Further Evidence Supporting the Role of GTDC1 in Glycine Metabolism and Neurodevelopmental Disorders

Neurology Endocrinology Medicine Genetics Life Sciences
GTDc1 Glycine Metabolism Neurodevelopmental Disorders Genetic Factors CNVs Phenotype

In recent years, research on Neurodevelopmental Disorders (NDDs) has uncovered numerous genetic variants associated with NDDs, ranging from Single Nucleotide Variants (SNVs) to large structural changes (such as chromosomal rearrangements). Against this research background, Edoardo Errichiello, Mauro Lecca, Chiara Vantaggiato, and other researchers from the University of Pavia, University of Insubria, and other institutions in Italy conducted an in-depth investigation into the association between a specific genetic factor—the Glycosyltransferase-Like Domain Containing 1 (GTDC1) gene—and specific neurodevelopmental disorders. This research was published in 2024 in the European Journal of Human Genetics, titled “Further evidence supporting the role of GTDC1 in glycine metabolism and neurodevelopmental disorders”.

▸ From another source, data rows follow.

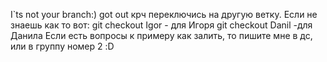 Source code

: I`ts not your branch:)
got out 
крч переключись на другую ветку. 
Если не знаешь как то вот:
git checkout Igor - для  Игоря
git checkout Danil -для Данила
Если есть вопросы к примеру как залить, то пишите мне в дс, или в группу номер 2 :D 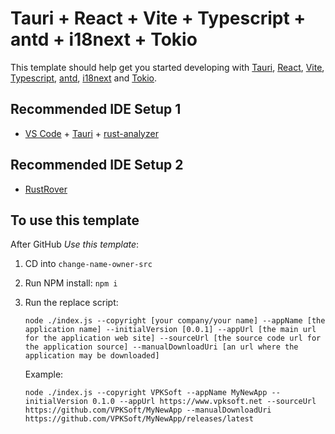 # Tauri + React + Vite + Typescript + antd + i18next + Tokio

This template should help get you started developing with [Tauri](https://tauri.app), [React](https://react.dev), [Vite](https://vitejs.dev), [Typescript](https://www.typescriptlang.org), [antd](https://ant.design), [i18next](https://www.i18next.com) and [Tokio](https://tokio.rs).

## Recommended IDE Setup 1

- [VS Code](https://code.visualstudio.com/) + [Tauri](https://marketplace.visualstudio.com/items?itemName=tauri-apps.tauri-vscode) + [rust-analyzer](https://marketplace.visualstudio.com/items?itemName=rust-lang.rust-analyzer)

## Recommended IDE Setup 2

- [RustRover](https://www.jetbrains.com/rust/)

## To use this template
After GitHub *Use this template*:
1. CD into `change-name-owner-src`
2. Run NPM install: `npm i`
3. Run the replace script:

   `node ./index.js --copyright [your company/your name] --appName [the application name] --initialVersion [0.0.1] --appUrl [the main url for the application web site] --sourceUrl [the source code url for the application source] --manualDownloadUri [an url where the application may be downloaded]`

   Example:
   
   `node ./index.js --copyright VPKSoft --appName MyNewApp --initialVersion 0.1.0 --appUrl https://www.vpksoft.net --sourceUrl https://github.com/VPKSoft/MyNewApp --manualDownloadUri https://github.com/VPKSoft/MyNewApp/releases/latest` 
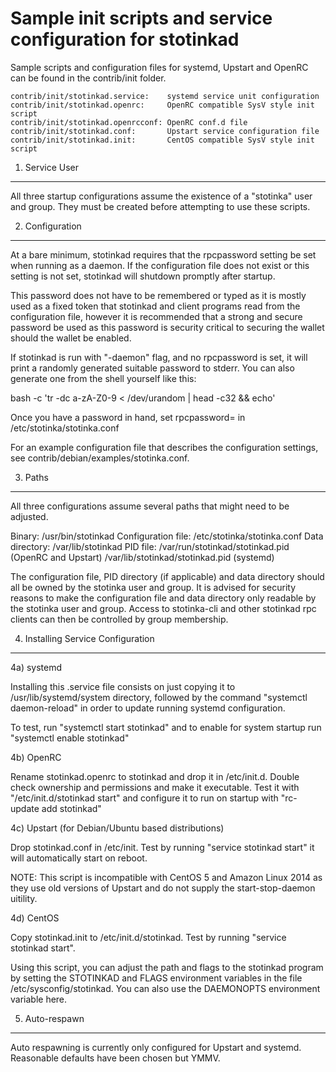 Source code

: Sample init scripts and service configuration for stotinkad
==========================================================

Sample scripts and configuration files for systemd, Upstart and OpenRC
can be found in the contrib/init folder.

    contrib/init/stotinkad.service:    systemd service unit configuration
    contrib/init/stotinkad.openrc:     OpenRC compatible SysV style init script
    contrib/init/stotinkad.openrcconf: OpenRC conf.d file
    contrib/init/stotinkad.conf:       Upstart service configuration file
    contrib/init/stotinkad.init:       CentOS compatible SysV style init script

1. Service User
---------------------------------

All three startup configurations assume the existence of a "stotinka" user
and group.  They must be created before attempting to use these scripts.

2. Configuration
---------------------------------

At a bare minimum, stotinkad requires that the rpcpassword setting be set
when running as a daemon.  If the configuration file does not exist or this
setting is not set, stotinkad will shutdown promptly after startup.

This password does not have to be remembered or typed as it is mostly used
as a fixed token that stotinkad and client programs read from the configuration
file, however it is recommended that a strong and secure password be used
as this password is security critical to securing the wallet should the
wallet be enabled.

If stotinkad is run with "-daemon" flag, and no rpcpassword is set, it will
print a randomly generated suitable password to stderr.  You can also
generate one from the shell yourself like this:

bash -c 'tr -dc a-zA-Z0-9 < /dev/urandom | head -c32 && echo'

Once you have a password in hand, set rpcpassword= in /etc/stotinka/stotinka.conf

For an example configuration file that describes the configuration settings,
see contrib/debian/examples/stotinka.conf.

3. Paths
---------------------------------

All three configurations assume several paths that might need to be adjusted.

Binary:              /usr/bin/stotinkad
Configuration file:  /etc/stotinka/stotinka.conf
Data directory:      /var/lib/stotinkad
PID file:            /var/run/stotinkad/stotinkad.pid (OpenRC and Upstart)
                     /var/lib/stotinkad/stotinkad.pid (systemd)

The configuration file, PID directory (if applicable) and data directory
should all be owned by the stotinka user and group.  It is advised for security
reasons to make the configuration file and data directory only readable by the
stotinka user and group.  Access to stotinka-cli and other stotinkad rpc clients
can then be controlled by group membership.

4. Installing Service Configuration
-----------------------------------

4a) systemd

Installing this .service file consists on just copying it to
/usr/lib/systemd/system directory, followed by the command
"systemctl daemon-reload" in order to update running systemd configuration.

To test, run "systemctl start stotinkad" and to enable for system startup run
"systemctl enable stotinkad"

4b) OpenRC

Rename stotinkad.openrc to stotinkad and drop it in /etc/init.d.  Double
check ownership and permissions and make it executable.  Test it with
"/etc/init.d/stotinkad start" and configure it to run on startup with
"rc-update add stotinkad"

4c) Upstart (for Debian/Ubuntu based distributions)

Drop stotinkad.conf in /etc/init.  Test by running "service stotinkad start"
it will automatically start on reboot.

NOTE: This script is incompatible with CentOS 5 and Amazon Linux 2014 as they
use old versions of Upstart and do not supply the start-stop-daemon uitility.

4d) CentOS

Copy stotinkad.init to /etc/init.d/stotinkad. Test by running "service stotinkad start".

Using this script, you can adjust the path and flags to the stotinkad program by
setting the STOTINKAD and FLAGS environment variables in the file
/etc/sysconfig/stotinkad. You can also use the DAEMONOPTS environment variable here.

5. Auto-respawn
-----------------------------------

Auto respawning is currently only configured for Upstart and systemd.
Reasonable defaults have been chosen but YMMV.
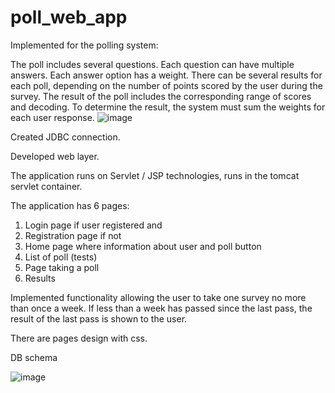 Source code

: # poll_web_app
Implemented for the polling system:

The poll includes several questions. Each question can have multiple answers.
Each answer option has a weight.
There can be several results for each poll, depending on the number of points scored by the user during the survey.
The result of the poll includes the corresponding range of scores and decoding. To determine the result, the system must sum the weights for each user response.
![image](https://user-images.githubusercontent.com/93138699/162828157-5bdd634d-ee8d-4515-a1a3-45a4632bbf13.png)

Created JDBC connection.

Developed web layer.

The application runs on Servlet / JSP technologies, runs in the tomcat servlet container.

The application has 6 pages:
1. Login page if user registered and
2. Registration page if not
3. Home page where information about user and poll button
4. List of poll (tests)
5. Page taking a poll
6. Results

Implemented functionality allowing the user to take one survey no more than once a week. If less than a week has passed since the last pass, the result of the last pass is shown to the user.

There are pages design with css.

DB schema

![image](https://user-images.githubusercontent.com/93138699/159952566-5d2575f9-bef3-40f7-8aa0-42e7da882655.png)
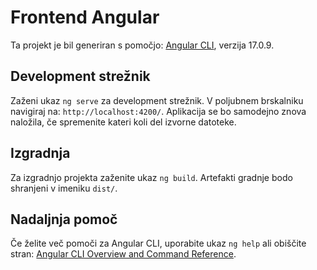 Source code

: # Frontend Angular

Ta projekt je bil generiran s pomočjo: [Angular CLI](https://github.com/angular/angular-cli), verzija 17.0.9.

## Development strežnik

Zaženi ukaz `ng serve` za development strežnik. V poljubnem brskalniku navigiraj na: `http://localhost:4200/`. Aplikacija se bo samodejno znova naložila, če spremenite kateri koli del izvorne datoteke.

## Izgradnja

Za izgradnjo projekta zaženite ukaz `ng build`. Artefakti gradnje bodo shranjeni v imeniku `dist/`.

## Nadaljnja pomoč

Če želite več pomoči za Angular CLI, uporabite ukaz `ng help` ali obiščite stran: [Angular CLI Overview and Command Reference](https://angular.io/cli).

Research Background and Significance

Neurodevelopmental disorders affect brain development and function, leading to a range of neurological and psychiatric manifestations. One of the main current strategies for diagnosing NDDs is through the identification of related genetic variants, with Copy Number Variants (CNVs) being one of the important types of genetic variations, accounting for 15-20% of the genetic causes of NDDs. The GTDC1 gene encodes a glycosyltransferase that is particularly abundantly expressed in the nervous system. The research team had previously found that dysregulation of the GTDC1 gene was associated with global developmental delay and speech and language developmental delay. Therefore, they aimed to further explore the impact of GTDC1 gene mutations on neurodevelopment and the deeper mechanisms of its association with NDDs through functional studies of newly discovered variants in the GTDC1 gene.

Research Methods and Findings

Using techniques such as Chromosomal Microarray Analysis (CMA) and quantitative PCR, the research team discovered an intragenic deletion of approximately 67 kb at position 2q22.3 in the GTDC1 gene of a female NDD patient, involving the 5th and 6th exons of the gene. Analysis through RNA sequencing and other bioinformatics tools showed that this deletion led to changes in the expression of glycogen/serine and cytokine/chemokine signaling pathways, accompanied by increased concentrations of serine and glycine.

Conclusions and Significance

The study revealed the potential mechanism of GTDC1 downregulation in neurodevelopmental disorders, particularly through altering glycine metabolism and thereby affecting the occurrence of NDDs. Additionally, this research expanded the phenotypic spectrum of GTDC1-related diseases, identifying microcephaly and epilepsy as clinical features of GTDC1 loss of function. These findings not only help enrich our understanding of the genetic basis of NDDs but may also provide new perspectives for future diagnosis and treatment.

Research Highlights

  • First direct link between GTDC1 gene mutations and the occurrence of specific NDD diseases.
  • Provided a complete research pathway from gene variation to disease phenotype.
  • Emphasized the crucial role of multi-omics approaches in revealing the genetic mechanisms of complex diseases.

This study not only provides new insights into the role of the GTDC1 gene in neurodevelopment but also emphasizes the importance of integrating genomics and functional genomics approaches in the diagnosis and treatment of NDDs.